## DATASET EXTRACT
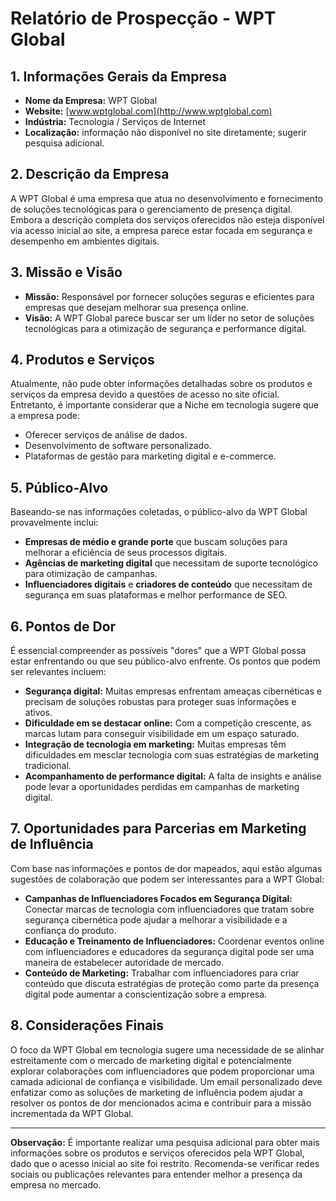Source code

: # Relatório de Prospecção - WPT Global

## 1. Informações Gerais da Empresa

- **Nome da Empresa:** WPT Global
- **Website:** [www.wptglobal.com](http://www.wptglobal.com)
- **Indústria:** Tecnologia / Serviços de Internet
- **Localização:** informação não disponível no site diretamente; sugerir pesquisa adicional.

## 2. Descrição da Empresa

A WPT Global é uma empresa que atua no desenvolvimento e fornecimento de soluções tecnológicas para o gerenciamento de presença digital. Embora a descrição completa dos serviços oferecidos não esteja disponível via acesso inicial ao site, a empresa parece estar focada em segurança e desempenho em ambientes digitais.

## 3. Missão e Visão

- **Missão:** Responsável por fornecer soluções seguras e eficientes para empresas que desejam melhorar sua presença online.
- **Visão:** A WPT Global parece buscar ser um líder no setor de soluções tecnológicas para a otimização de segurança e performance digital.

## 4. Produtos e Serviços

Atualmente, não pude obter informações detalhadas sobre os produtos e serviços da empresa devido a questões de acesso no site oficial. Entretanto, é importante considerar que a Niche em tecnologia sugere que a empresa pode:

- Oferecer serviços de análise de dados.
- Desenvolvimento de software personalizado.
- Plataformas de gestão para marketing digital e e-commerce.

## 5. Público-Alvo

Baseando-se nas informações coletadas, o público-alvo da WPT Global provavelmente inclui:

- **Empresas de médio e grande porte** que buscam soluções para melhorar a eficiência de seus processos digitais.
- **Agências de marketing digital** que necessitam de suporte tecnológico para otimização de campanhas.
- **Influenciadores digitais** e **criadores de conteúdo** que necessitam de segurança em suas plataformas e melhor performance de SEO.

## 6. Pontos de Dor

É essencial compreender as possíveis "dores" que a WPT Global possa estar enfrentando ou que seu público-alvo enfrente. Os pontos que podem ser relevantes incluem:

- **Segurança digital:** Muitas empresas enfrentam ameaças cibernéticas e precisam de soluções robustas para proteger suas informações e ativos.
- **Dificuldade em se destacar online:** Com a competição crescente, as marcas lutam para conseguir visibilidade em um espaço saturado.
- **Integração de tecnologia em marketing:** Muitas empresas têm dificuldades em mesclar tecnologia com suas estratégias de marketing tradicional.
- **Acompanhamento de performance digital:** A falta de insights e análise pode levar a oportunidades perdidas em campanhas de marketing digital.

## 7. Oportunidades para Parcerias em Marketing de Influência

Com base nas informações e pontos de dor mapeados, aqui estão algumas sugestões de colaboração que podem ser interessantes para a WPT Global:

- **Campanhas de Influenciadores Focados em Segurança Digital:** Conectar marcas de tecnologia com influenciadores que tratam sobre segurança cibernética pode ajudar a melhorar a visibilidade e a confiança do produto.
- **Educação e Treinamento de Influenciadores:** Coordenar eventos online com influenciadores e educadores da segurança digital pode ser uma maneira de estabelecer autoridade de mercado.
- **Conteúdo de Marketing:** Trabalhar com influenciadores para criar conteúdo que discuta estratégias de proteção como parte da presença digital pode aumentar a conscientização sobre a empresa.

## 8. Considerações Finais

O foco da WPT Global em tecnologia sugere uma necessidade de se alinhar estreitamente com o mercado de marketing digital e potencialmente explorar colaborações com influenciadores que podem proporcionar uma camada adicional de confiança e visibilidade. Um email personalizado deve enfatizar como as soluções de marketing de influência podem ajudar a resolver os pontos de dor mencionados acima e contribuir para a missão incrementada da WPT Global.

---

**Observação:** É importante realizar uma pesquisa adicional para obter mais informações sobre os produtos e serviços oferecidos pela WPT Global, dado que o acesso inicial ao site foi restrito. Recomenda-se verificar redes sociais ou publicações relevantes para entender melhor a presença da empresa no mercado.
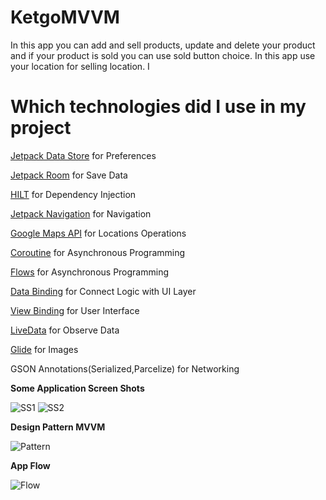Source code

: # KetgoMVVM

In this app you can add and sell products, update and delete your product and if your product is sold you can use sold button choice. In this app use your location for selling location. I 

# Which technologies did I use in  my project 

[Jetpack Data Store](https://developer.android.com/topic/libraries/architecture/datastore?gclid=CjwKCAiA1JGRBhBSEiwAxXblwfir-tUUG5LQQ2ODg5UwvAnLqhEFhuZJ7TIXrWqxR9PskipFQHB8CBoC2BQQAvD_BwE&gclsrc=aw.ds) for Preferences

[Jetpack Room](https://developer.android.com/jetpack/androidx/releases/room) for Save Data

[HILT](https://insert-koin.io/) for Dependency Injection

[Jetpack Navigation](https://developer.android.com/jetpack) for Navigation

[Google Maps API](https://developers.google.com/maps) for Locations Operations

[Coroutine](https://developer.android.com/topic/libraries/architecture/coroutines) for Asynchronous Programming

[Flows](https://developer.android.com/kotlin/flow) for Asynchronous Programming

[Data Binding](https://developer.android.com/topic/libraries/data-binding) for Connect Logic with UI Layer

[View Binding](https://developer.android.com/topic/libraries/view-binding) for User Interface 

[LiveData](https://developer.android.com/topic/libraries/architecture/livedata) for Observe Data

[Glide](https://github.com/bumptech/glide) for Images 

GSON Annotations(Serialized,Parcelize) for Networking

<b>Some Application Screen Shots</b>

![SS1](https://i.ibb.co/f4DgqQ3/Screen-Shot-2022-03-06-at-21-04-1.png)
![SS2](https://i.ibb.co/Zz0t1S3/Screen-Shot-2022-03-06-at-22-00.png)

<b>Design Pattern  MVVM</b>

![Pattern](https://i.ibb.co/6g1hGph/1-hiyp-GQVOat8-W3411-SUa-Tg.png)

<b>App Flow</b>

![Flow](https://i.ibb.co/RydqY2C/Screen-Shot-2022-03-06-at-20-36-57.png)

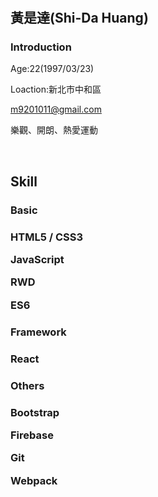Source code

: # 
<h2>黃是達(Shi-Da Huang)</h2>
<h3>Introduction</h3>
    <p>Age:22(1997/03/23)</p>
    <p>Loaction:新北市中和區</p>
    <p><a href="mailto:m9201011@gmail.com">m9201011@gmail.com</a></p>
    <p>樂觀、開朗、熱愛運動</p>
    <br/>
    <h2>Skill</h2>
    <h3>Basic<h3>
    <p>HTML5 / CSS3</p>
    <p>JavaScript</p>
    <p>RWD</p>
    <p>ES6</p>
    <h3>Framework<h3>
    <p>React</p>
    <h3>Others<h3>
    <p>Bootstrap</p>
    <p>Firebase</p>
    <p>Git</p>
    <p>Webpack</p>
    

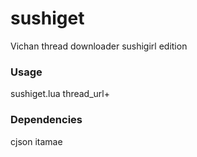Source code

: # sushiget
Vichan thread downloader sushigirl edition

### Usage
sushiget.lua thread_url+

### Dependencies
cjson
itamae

## TASK OBJECTIVE
Quote the records above exactly, leaving out any pictures.

## RESPONSE FOR THIS EXERCISE
Source code

: # Relatório de Prospecção - WPT Global

## 1. Informações Gerais da Empresa

- **Nome da Empresa:** WPT Global
- **Website:** [www.wptglobal.com](http://www.wptglobal.com)
- **Indústria:** Tecnologia / Serviços de Internet
- **Localização:** informação não disponível no site diretamente; sugerir pesquisa adicional.

## 2. Descrição da Empresa

A WPT Global é uma empresa que atua no desenvolvimento e fornecimento de soluções tecnológicas para o gerenciamento de presença digital. Embora a descrição completa dos serviços oferecidos não esteja disponível via acesso inicial ao site, a empresa parece estar focada em segurança e desempenho em ambientes digitais.

## 3. Missão e Visão

- **Missão:** Responsável por fornecer soluções seguras e eficientes para empresas que desejam melhorar sua presença online.
- **Visão:** A WPT Global parece buscar ser um líder no setor de soluções tecnológicas para a otimização de segurança e performance digital.

## 4. Produtos e Serviços

Atualmente, não pude obter informações detalhadas sobre os produtos e serviços da empresa devido a questões de acesso no site oficial. Entretanto, é importante considerar que a Niche em tecnologia sugere que a empresa pode:

- Oferecer serviços de análise de dados.
- Desenvolvimento de software personalizado.
- Plataformas de gestão para marketing digital e e-commerce.

## 5. Público-Alvo

Baseando-se nas informações coletadas, o público-alvo da WPT Global provavelmente inclui:

- **Empresas de médio e grande porte** que buscam soluções para melhorar a eficiência de seus processos digitais.
- **Agências de marketing digital** que necessitam de suporte tecnológico para otimização de campanhas.
- **Influenciadores digitais** e **criadores de conteúdo** que necessitam de segurança em suas plataformas e melhor performance de SEO.

## 6. Pontos de Dor

É essencial compreender as possíveis "dores" que a WPT Global possa estar enfrentando ou que seu público-alvo enfrente. Os pontos que podem ser relevantes incluem:

- **Segurança digital:** Muitas empresas enfrentam ameaças cibernéticas e precisam de soluções robustas para proteger suas informações e ativos.
- **Dificuldade em se destacar online:** Com a competição crescente, as marcas lutam para conseguir visibilidade em um espaço saturado.
- **Integração de tecnologia em marketing:** Muitas empresas têm dificuldades em mesclar tecnologia com suas estratégias de marketing tradicional.
- **Acompanhamento de performance digital:** A falta de insights e análise pode levar a oportunidades perdidas em campanhas de marketing digital.

## 7. Oportunidades para Parcerias em Marketing de Influência

Com base nas informações e pontos de dor mapeados, aqui estão algumas sugestões de colaboração que podem ser interessantes para a WPT Global:

- **Campanhas de Influenciadores Focados em Segurança Digital:** Conectar marcas de tecnologia com influenciadores que tratam sobre segurança cibernética pode ajudar a melhorar a visibilidade e a confiança do produto.
- **Educação e Treinamento de Influenciadores:** Coordenar eventos online com influenciadores e educadores da segurança digital pode ser uma maneira de estabelecer autoridade de mercado.
- **Conteúdo de Marketing:** Trabalhar com influenciadores para criar conteúdo que discuta estratégias de proteção como parte da presença digital pode aumentar a conscientização sobre a empresa.

## 8. Considerações Finais

O foco da WPT Global em tecnologia sugere uma necessidade de se alinhar estreitamente com o mercado de marketing digital e potencialmente explorar colaborações com influenciadores que podem proporcionar uma camada adicional de confiança e visibilidade. Um email personalizado deve enfatizar como as soluções de marketing de influência podem ajudar a resolver os pontos de dor mencionados acima e contribuir para a missão incrementada da WPT Global.

---

**Observação:** É importante realizar uma pesquisa adicional para obter mais informações sobre os produtos e serviços oferecidos pela WPT Global, dado que o acesso inicial ao site foi restrito. Recomenda-se verificar redes sociais ou publicações relevantes para entender melhor a presença da empresa no mercado.
Source code

: # KetgoMVVM

In this app you can add and sell products, update and delete your product and if your product is sold you can use sold button choice. In this app use your location for selling location. I 

# Which technologies did I use in  my project 

[Jetpack Data Store](https://developer.android.com/topic/libraries/architecture/datastore?gclid=CjwKCAiA1JGRBhBSEiwAxXblwfir-tUUG5LQQ2ODg5UwvAnLqhEFhuZJ7TIXrWqxR9PskipFQHB8CBoC2BQQAvD_BwE&gclsrc=aw.ds) for Preferences

[Jetpack Room](https://developer.android.com/jetpack/androidx/releases/room) for Save Data

[HILT](https://insert-koin.io/) for Dependency Injection

[Jetpack Navigation](https://developer.android.com/jetpack) for Navigation

[Google Maps API](https://developers.google.com/maps) for Locations Operations

[Coroutine](https://developer.android.com/topic/libraries/architecture/coroutines) for Asynchronous Programming

[Flows](https://developer.android.com/kotlin/flow) for Asynchronous Programming

[Data Binding](https://developer.android.com/topic/libraries/data-binding) for Connect Logic with UI Layer

[View Binding](https://developer.android.com/topic/libraries/view-binding) for User Interface 

[LiveData](https://developer.android.com/topic/libraries/architecture/livedata) for Observe Data

[Glide](https://github.com/bumptech/glide) for Images 

GSON Annotations(Serialized,Parcelize) for Networking

<b>Some Application Screen Shots</b>

![SS1](https://i.ibb.co/f4DgqQ3/Screen-Shot-2022-03-06-at-21-04-1.png)
![SS2](https://i.ibb.co/Zz0t1S3/Screen-Shot-2022-03-06-at-22-00.png)

<b>Design Pattern  MVVM</b>

![Pattern](https://i.ibb.co/6g1hGph/1-hiyp-GQVOat8-W3411-SUa-Tg.png)

<b>App Flow</b>

![Flow](https://i.ibb.co/RydqY2C/Screen-Shot-2022-03-06-at-20-36-57.png)

Source code

: # 
<h2>黃是達(Shi-Da Huang)</h2>
<h3>Introduction</h3>
    <p>Age:22(1997/03/23)</p>
    <p>Loaction:新北市中和區</p>
    <p><a href="mailto:m9201011@gmail.com">m9201011@gmail.com</a></p>
    <p>樂觀、開朗、熱愛運動</p>
    <br/>
    <h2>Skill</h2>
    <h3>Basic<h3>
    <p>HTML5 / CSS3</p>
    <p>JavaScript</p>
    <p>RWD</p>
    <p>ES6</p>
    <h3>Framework<h3>
    <p>React</p>
    <h3>Others<h3>
    <p>Bootstrap</p>
    <p>Firebase</p>
    <p>Git</p>
    <p>Webpack</p>
    

Source code

: # sushiget
Vichan thread downloader sushigirl edition

### Usage
sushiget.lua thread_url+

### Dependencies
cjson
itamae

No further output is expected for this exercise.